(Stored dataset items)
%%

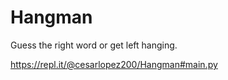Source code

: # Hangman
Guess the right word or get left hanging.

https://repl.it/@cesarlopez200/Hangman#main.py
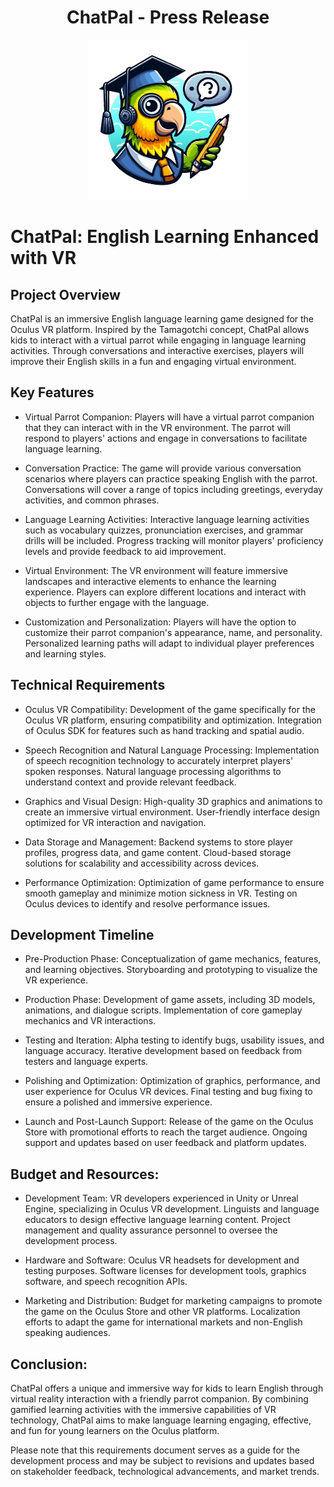 
<div align="center">
  <h1 align="center">ChatPal - Press Release</h1> 
  <kbd>
  <img src="/posts/chatpal/images/chatpal.png" width="256px"> 
  </br>
  </kbd>
</div>

# ChatPal: English Learning Enhanced with VR

## Project Overview
ChatPal is an immersive English language learning game designed for the Oculus VR platform. Inspired by the Tamagotchi concept, ChatPal allows kids to interact with a virtual parrot while engaging in language learning activities. Through conversations and interactive exercises, players will improve their English skills in a fun and engaging virtual environment.

## Key Features

- Virtual Parrot Companion:
Players will have a virtual parrot companion that they can interact with in the VR environment.
The parrot will respond to players' actions and engage in conversations to facilitate language learning.

- Conversation Practice:
The game will provide various conversation scenarios where players can practice speaking English with the parrot.
Conversations will cover a range of topics including greetings, everyday activities, and common phrases.

- Language Learning Activities:
Interactive language learning activities such as vocabulary quizzes, pronunciation exercises, and grammar drills will be included.
Progress tracking will monitor players' proficiency levels and provide feedback to aid improvement.

- Virtual Environment:
The VR environment will feature immersive landscapes and interactive elements to enhance the learning experience.
Players can explore different locations and interact with objects to further engage with the language.

- Customization and Personalization:
Players will have the option to customize their parrot companion's appearance, name, and personality.
Personalized learning paths will adapt to individual player preferences and learning styles.

## Technical Requirements

- Oculus VR Compatibility:
Development of the game specifically for the Oculus VR platform, ensuring compatibility and optimization.
Integration of Oculus SDK for features such as hand tracking and spatial audio.

- Speech Recognition and Natural Language Processing:
Implementation of speech recognition technology to accurately interpret players' spoken responses.
Natural language processing algorithms to understand context and provide relevant feedback.

- Graphics and Visual Design:
High-quality 3D graphics and animations to create an immersive virtual environment.
User-friendly interface design optimized for VR interaction and navigation.

- Data Storage and Management:
Backend systems to store player profiles, progress data, and game content.
Cloud-based storage solutions for scalability and accessibility across devices.

- Performance Optimization:
Optimization of game performance to ensure smooth gameplay and minimize motion sickness in VR.
Testing on Oculus devices to identify and resolve performance issues.

## Development Timeline

- Pre-Production Phase:
Conceptualization of game mechanics, features, and learning objectives.
Storyboarding and prototyping to visualize the VR experience.

- Production Phase:
Development of game assets, including 3D models, animations, and dialogue scripts.
Implementation of core gameplay mechanics and VR interactions.

- Testing and Iteration:
Alpha testing to identify bugs, usability issues, and language accuracy.
Iterative development based on feedback from testers and language experts.

- Polishing and Optimization:
Optimization of graphics, performance, and user experience for Oculus VR devices.
Final testing and bug fixing to ensure a polished and immersive experience.

- Launch and Post-Launch Support:
Release of the game on the Oculus Store with promotional efforts to reach the target audience.
Ongoing support and updates based on user feedback and platform updates.

## Budget and Resources:

- Development Team:
VR developers experienced in Unity or Unreal Engine, specializing in Oculus VR development.
Linguists and language educators to design effective language learning content.
Project management and quality assurance personnel to oversee the development process.

- Hardware and Software:
Oculus VR headsets for development and testing purposes.
Software licenses for development tools, graphics software, and speech recognition APIs.

- Marketing and Distribution:
Budget for marketing campaigns to promote the game on the Oculus Store and other VR platforms.
Localization efforts to adapt the game for international markets and non-English speaking audiences.

## Conclusion:
ChatPal offers a unique and immersive way for kids to learn English through virtual reality interaction with a friendly parrot companion. By combining gamified learning activities with the immersive capabilities of VR technology, ChatPal aims to make language learning engaging, effective, and fun for young learners on the Oculus platform.

Please note that this requirements document serves as a guide for the development process and may be subject to revisions and updates based on stakeholder feedback, technological advancements, and market trends.
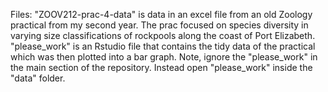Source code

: Files:
"ZOOV212-prac-4-data" is data in an excel file from an old Zoology practical from my second year. The prac focused on species diversity in varying size classifications of rockpools along the coast of Port Elizabeth.
"please_work" is an Rstudio file that contains the tidy data of the practical which was then plotted into a bar graph. Note, ignore the "please_work" in the main section of the repository. Instead open "please_work" inside the "data" folder. 

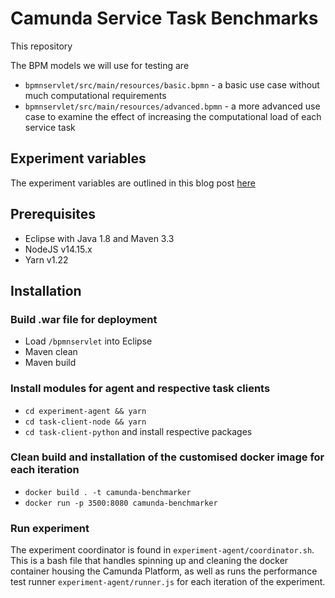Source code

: # Camunda Service Task Benchmarks

This repository 

The BPM models we will use for testing are
- `bpmnservlet/src/main/resources/basic.bpmn`    - a basic use case without much computational requirements
- `bpmnservlet/src/main/resources/advanced.bpmn` - a more advanced use case to examine the effect of increasing the computational load of each service task

## Experiment variables

The experiment variables are outlined in this blog post [here](https://joeltok.com/blog/)

## Prerequisites

- Eclipse with Java 1.8 and Maven 3.3
- NodeJS v14.15.x
- Yarn v1.22

## Installation

### Build .war file for deployment

- Load `/bpmnservlet` into Eclipse
- Maven clean
- Maven build

### Install modules for agent and respective task clients

- `cd experiment-agent && yarn`
- `cd task-client-node && yarn`
- `cd task-client-python` and install respective packages

### Clean build and installation of the customised docker image for each iteration

- `docker build . -t camunda-benchmarker`
- `docker run -p 3500:8080 camunda-benchmarker`

### Run experiment

The experiment coordinator is found in `experiment-agent/coordinator.sh`. This is a bash file that handles spinning up and cleaning the docker container housing the Camunda Platform, as well as runs the performance test runner `experiment-agent/runner.js` for each iteration of the experiment. 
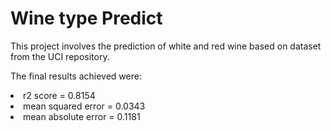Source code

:<h1>Wine type Predict</h1>
<p>This project involves the prediction of white and red wine based on dataset from the UCI repository.</p>
<p>The final results achieved were: </p>
<li>r2 score = 0.8154</li>
<li>mean squared error = 0.0343</li>
<li>mean absolute error = 0.1181</li>

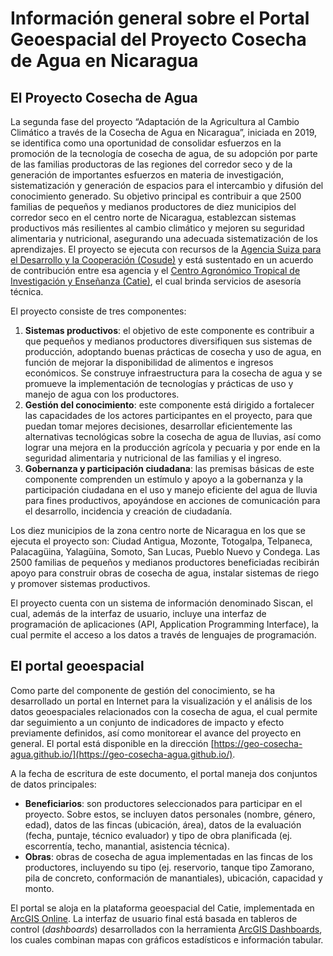 # Información general sobre el Portal Geoespacial del Proyecto Cosecha de Agua en Nicaragua

## El Proyecto Cosecha de Agua
La segunda fase del proyecto “Adaptación de la Agricultura al Cambio Climático a través de la Cosecha de Agua en Nicaragua”, iniciada en 2019, se identifica como una oportunidad de consolidar esfuerzos en la promoción de la tecnología de cosecha de agua, de su adopción por parte de las familias productoras de las regiones del corredor seco y de la generación de importantes esfuerzos en materia de investigación, sistematización y generación de espacios para el intercambio y difusión del conocimiento generado. Su objetivo principal es contribuir a que 2500 familias de pequeños y medianos productores de diez municipios del corredor seco en el centro norte de Nicaragua, establezcan sistemas productivos más resilientes al cambio climático y mejoren su seguridad alimentaria y nutricional, asegurando una adecuada sistematización de los aprendizajes. El proyecto se ejecuta con recursos de la [Agencia Suiza para el Desarrollo y la Cooperación (Cosude)](https://www.eda.admin.ch/deza/es/home/cosude.html) y está sustentado en un acuerdo de contribución entre esa agencia y el [Centro Agronómico Tropical de Investigación y Enseñanza (Catie)](https://www.catie.ac.cr/), el cual brinda servicios de asesoría técnica.

El proyecto consiste de tres componentes:

1. **Sistemas productivos**: el objetivo de este componente es contribuir a que pequeños y medianos productores diversifiquen sus sistemas de producción, adoptando buenas prácticas de cosecha y uso de agua, en función de mejorar la disponibilidad de alimentos e ingresos económicos. Se construye infraestructura para la cosecha de agua y se promueve la implementación de tecnologías y prácticas de uso y manejo de agua con los productores.
2. **Gestión del conocimiento**: este componente está dirigido a fortalecer las capacidades de los actores participantes en el proyecto, para que puedan tomar mejores decisiones, desarrollar eficientemente las alternativas tecnológicas sobre la cosecha de agua de lluvias, así como lograr una mejora en la producción agrícola y pecuaria y por ende en la seguridad alimentaria y nutricional de las familias y el ingreso.
3. **Gobernanza y participación ciudadana**: las premisas básicas de este componente comprenden un estímulo y apoyo a la gobernanza y la participación ciudadana en el uso y manejo eficiente del agua de lluvia para fines productivos, apoyándose en acciones de comunicación para el desarrollo, incidencia y creación de ciudadanía.

Los diez municipios de la zona centro norte de Nicaragua en los que se ejecuta el proyecto son: Ciudad Antigua, Mozonte, Totogalpa, Telpaneca, Palacagüina, Yalagüina, Somoto, San Lucas, Pueblo Nuevo y Condega. Las 2500 familias de pequeños y medianos productores beneficiadas recibirán apoyo para construir obras de cosecha de agua, instalar sistemas de riego y promover sistemas productivos.

El proyecto cuenta con un sistema de información denominado Siscan, el cual, además de la interfaz de usuario, incluye una interfaz de programación de aplicaciones (API, Application Programming Interface), la cual permite el acceso a los datos a través de lenguajes de programación.

## El portal geoespacial
Como parte del componente de gestión del conocimiento, se ha desarrollado un portal en Internet para la visualización y el análisis de los datos geoespaciales relacionados con la cosecha de agua, el cual permite dar seguimiento a un conjunto de indicadores de impacto y efecto previamente definidos, así como monitorear el avance del proyecto en general. El portal está disponible en la dirección [https://geo-cosecha-agua.github.io/](https://geo-cosecha-agua.github.io/).

A la fecha de escritura de este documento, el portal maneja dos conjuntos de datos principales:

- **Beneficiarios**: son productores seleccionados para participar en el proyecto. Sobre estos, se incluyen datos personales (nombre, género, edad), datos de las fincas (ubicación, área), datos de la evaluación (fecha, puntaje, técnico evaluador) y tipo de obra planificada (ej. escorrentía, techo, manantial, asistencia técnica).
- **Obras**: obras de cosecha de agua implementadas en las fincas de los productores, incluyendo su tipo (ej. reservorio, tanque tipo Zamorano, pila de concreto, conformación de manantiales), ubicación, capacidad y monto.

El portal se aloja en la plataforma geoespacial del Catie, implementada en [ArcGIS Online](https://www.arcgis.com/). La interfaz de usuario final está basada en tableros de control (*dashboards*) desarrollados con la herramienta [ArcGIS Dashboards](https://www.esri.com/es-es/arcgis/products/arcgis-dashboards/overview), los cuales combinan mapas con gráficos estadísticos e información tabular.
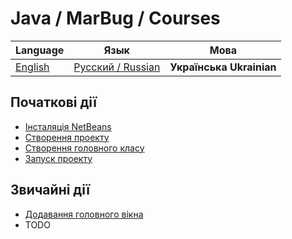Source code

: # Java / MarBug / Courses

| Language | Язык | Мова |
| -------- | ---- | ---- |
| [English](README.md) | [Русский / Russian](README.ru.md) | **Українська Ukrainian** |

## Початкові дії ##

* [Інсталяція NetBeans](netbeans/install/README.uk.md)
* [Створення проекту](netbeans/create-project/README.uk.md)
* [Створення головного класу](netbeans/add-main-class/README.uk.md)
* [Запуск проекту](netbeans/run-project/README.uk.md)

## Звичайні дії ##

* [Додавання головного вікна](netbeans/add-main-window/README.md)
* TODO
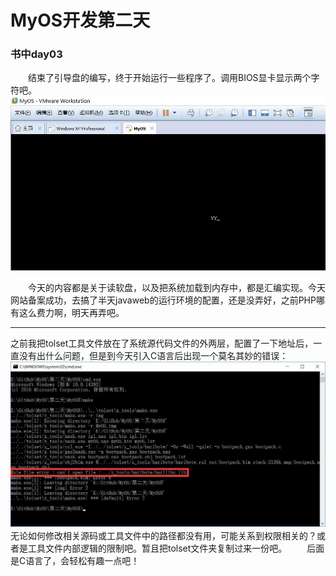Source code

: # MyOS开发第二天 #
### 书中day03 ###
　　结束了引导盘的编写，终于开始运行一些程序了。调用BIOS显卡显示两个字符吧。<br>
![](MyOS.jpg)

　　今天的内容都是关于读软盘，以及把系统加载到内存中，都是汇编实现。今天网站备案成功，去搞了半天javaweb的运行环境的配置，还是没弄好，之前PHP哪有这么费力啊，明天再弄吧。

----------
之前我把tolset工具文件放在了系统源代码文件的外两层，配置了一下地址后，一直没有出什么问题，但是到今天引入C语言后出现一个莫名其妙的错误：
![](MyOS1.jpg)
　　无论如何修改相关源码或工具文件中的路径都没有用，可能关系到权限相关的？或者是工具文件内部逻辑的限制吧。暂且把tolset文件夹复制过来一份吧。
　　后面是C语言了，会轻松有趣一点吧！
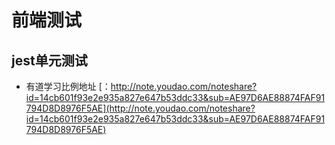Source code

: 
# 前端测试

## jest单元测试
- 有道学习比例地址 [：http://note.youdao.com/noteshare?id=14cb601f93e2e935a827e647b53ddc33&sub=AE97D6AE88874FAF91794D8D8976F5AE](http://note.youdao.com/noteshare?id=14cb601f93e2e935a827e647b53ddc33&sub=AE97D6AE88874FAF91794D8D8976F5AE)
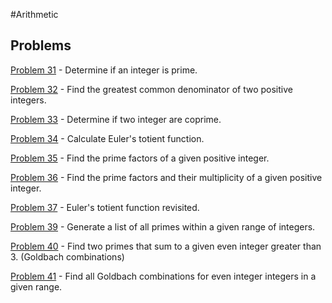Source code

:#Arithmetic

## Problems

[Problem 31](p/p31.md) - Determine if an integer is prime.

[Problem 32](p/p32.md) - Find the greatest common denominator of two positive integers.

[Problem 33](p/p33.md) - Determine if two integer are coprime.

[Problem 34](p/p34.md) - Calculate Euler's totient function.

[Problem 35](p/p35.md) - Find the prime factors of a given positive integer.

[Problem 36](p/p36.md) - Find the prime factors and their multiplicity of a given positive integer.

[Problem 37](p/p37.md) - Euler's totient function revisited.

[Problem 39](p/p39.md) - Generate a list of all primes within a given range of integers.

[Problem 40](p/p40.md) - Find two primes that sum to a given even integer greater than 3. (Goldbach combinations)

[Problem 41](p/p41.md) - Find all Goldbach combinations for even integer integers in a given range. 
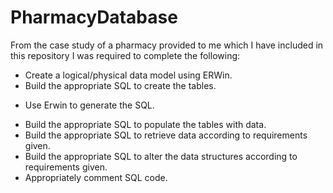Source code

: # PharmacyDatabase
From the case study of a pharmacy provided to me which I have included in this repository I was required to complete the following:
- Create a logical/physical data model using ERWin.
- Build the appropriate SQL to create the tables.
 * Use Erwin to generate the SQL.
- Build the appropriate SQL to populate the tables with data.
- Build the appropriate SQL to retrieve data according to requirements given.
- Build the appropriate SQL to alter the data structures according to requirements given.
- Appropriately comment SQL code.

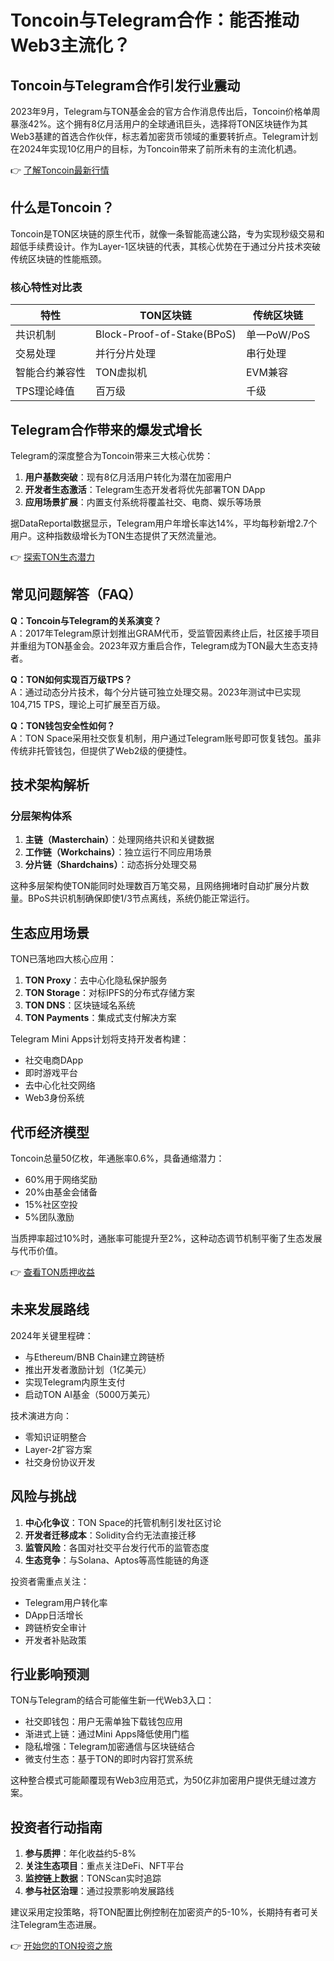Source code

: # Toncoin与Telegram合作：能否推动Web3主流化？

## Toncoin与Telegram合作引发行业震动
2023年9月，Telegram与TON基金会的官方合作消息传出后，Toncoin价格单周暴涨42%。这个拥有8亿月活用户的全球通讯巨头，选择将TON区块链作为其Web3基建的首选合作伙伴，标志着加密货币领域的重要转折点。Telegram计划在2024年实现10亿用户的目标，为Toncoin带来了前所未有的主流化机遇。

👉 [了解Toncoin最新行情](https://bit.ly/okx_welcome)

## 什么是Toncoin？
Toncoin是TON区块链的原生代币，就像一条智能高速公路，专为实现秒级交易和超低手续费设计。作为Layer-1区块链的代表，其核心优势在于通过分片技术突破传统区块链的性能瓶颈。

### 核心特性对比表
| 特性          | TON区块链       | 传统区块链      |
|---------------|----------------|----------------|
| 共识机制      | Block-Proof-of-Stake(BPoS) | 单一PoW/PoS    |
| 交易处理      | 并行分片处理   | 串行处理       |
| 智能合约兼容性 | TON虚拟机      | EVM兼容        |
| TPS理论峰值   | 百万级         | 千级           |

## Telegram合作带来的爆发式增长
Telegram的深度整合为Toncoin带来三大核心优势：
1. **用户基数突破**：现有8亿月活用户转化为潜在加密用户
2. **开发者生态激活**：Telegram生态开发者将优先部署TON DApp
3. **应用场景扩展**：内置支付系统将覆盖社交、电商、娱乐等场景

据DataReportal数据显示，Telegram用户年增长率达14%，平均每秒新增2.7个用户。这种指数级增长为TON生态提供了天然流量池。

👉 [探索TON生态潜力](https://bit.ly/okx_welcome)

## 常见问题解答（FAQ）
**Q：Toncoin与Telegram的关系演变？**  
A：2017年Telegram原计划推出GRAM代币，受监管因素终止后，社区接手项目并重组为TON基金会。2023年双方重启合作，Telegram成为TON最大生态支持者。

**Q：TON如何实现百万级TPS？**  
A：通过动态分片技术，每个分片链可独立处理交易。2023年测试中已实现104,715 TPS，理论上可扩展至百万级。

**Q：TON钱包安全性如何？**  
A：TON Space采用社交恢复机制，用户通过Telegram账号即可恢复钱包。虽非传统非托管钱包，但提供了Web2级的便捷性。

## 技术架构解析
### 分层架构体系
1. **主链（Masterchain）**：处理网络共识和关键数据
2. **工作链（Workchains）**：独立运行不同应用场景
3. **分片链（Shardchains）**：动态拆分处理交易

这种多层架构使TON能同时处理数百万笔交易，且网络拥堵时自动扩展分片数量。BPoS共识机制确保即使1/3节点离线，系统仍能正常运行。

## 生态应用场景
TON已落地四大核心应用：
1. **TON Proxy**：去中心化隐私保护服务
2. **TON Storage**：对标IPFS的分布式存储方案
3. **TON DNS**：区块链域名系统
4. **TON Payments**：集成式支付解决方案

Telegram Mini Apps计划将支持开发者构建：
- 社交电商DApp
- 即时游戏平台
- 去中心化社交网络
- Web3身份系统

## 代币经济模型
Toncoin总量50亿枚，年通胀率0.6%，具备通缩潜力：
- 60%用于网络奖励
- 20%由基金会储备
- 15%社区空投
- 5%团队激励

当质押率超过10%时，通胀率可能提升至2%，这种动态调节机制平衡了生态发展与代币价值。

👉 [查看TON质押收益](https://bit.ly/okx_welcome)

## 未来发展路线
2024年关键里程碑：
- 与Ethereum/BNB Chain建立跨链桥
- 推出开发者激励计划（1亿美元）
- 实现Telegram内原生支付
- 启动TON AI基金（5000万美元）

技术演进方向：
- 零知识证明整合
- Layer-2扩容方案
- 社交身份协议开发

## 风险与挑战
1. **中心化争议**：TON Space的托管机制引发社区讨论
2. **开发者迁移成本**：Solidity合约无法直接迁移
3. **监管风险**：各国对社交平台发行代币的监管态度
4. **生态竞争**：与Solana、Aptos等高性能链的角逐

投资者需重点关注：
- Telegram用户转化率
- DApp日活增长
- 跨链桥安全审计
- 开发者补贴政策

## 行业影响预测
TON与Telegram的结合可能催生新一代Web3入口：
- 社交即钱包：用户无需单独下载钱包应用
- 渐进式上链：通过Mini Apps降低使用门槛
- 隐私增强：Telegram加密通信与区块链结合
- 微支付生态：基于TON的即时内容打赏系统

这种整合模式可能颠覆现有Web3应用范式，为50亿非加密用户提供无缝过渡方案。

## 投资者行动指南
1. **参与质押**：年化收益约5-8%
2. **关注生态项目**：重点关注DeFi、NFT平台
3. **监控链上数据**：TONScan实时追踪
4. **参与社区治理**：通过投票影响发展路线

建议采用定投策略，将TON配置比例控制在加密资产的5-10%，长期持有者可关注Telegram生态进展。

👉 [开始您的TON投资之旅](https://bit.ly/okx_welcome)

%%

Exercise goal: Using the entries above, reproduce word for word only the lines from the one that contains "run -p 3500:8080" to the one that contains "## El Proyecto Cosecha de Agua", both ends included, and drop every picture.

Result below:
- `docker run -p 3500:8080 camunda-benchmarker`

### Run experiment

The experiment coordinator is found in `experiment-agent/coordinator.sh`. This is a bash file that handles spinning up and cleaning the docker container housing the Camunda Platform, as well as runs the performance test runner `experiment-agent/runner.js` for each iteration of the experiment. 
Source code

:<h1>Wine type Predict</h1>
<p>This project involves the prediction of white and red wine based on dataset from the UCI repository.</p>
<p>The final results achieved were: </p>
<li>r2 score = 0.8154</li>
<li>mean squared error = 0.0343</li>
<li>mean absolute error = 0.1181</li>

 # Información general sobre el Portal Geoespacial del Proyecto Cosecha de Agua en Nicaragua

## El Proyecto Cosecha de Agua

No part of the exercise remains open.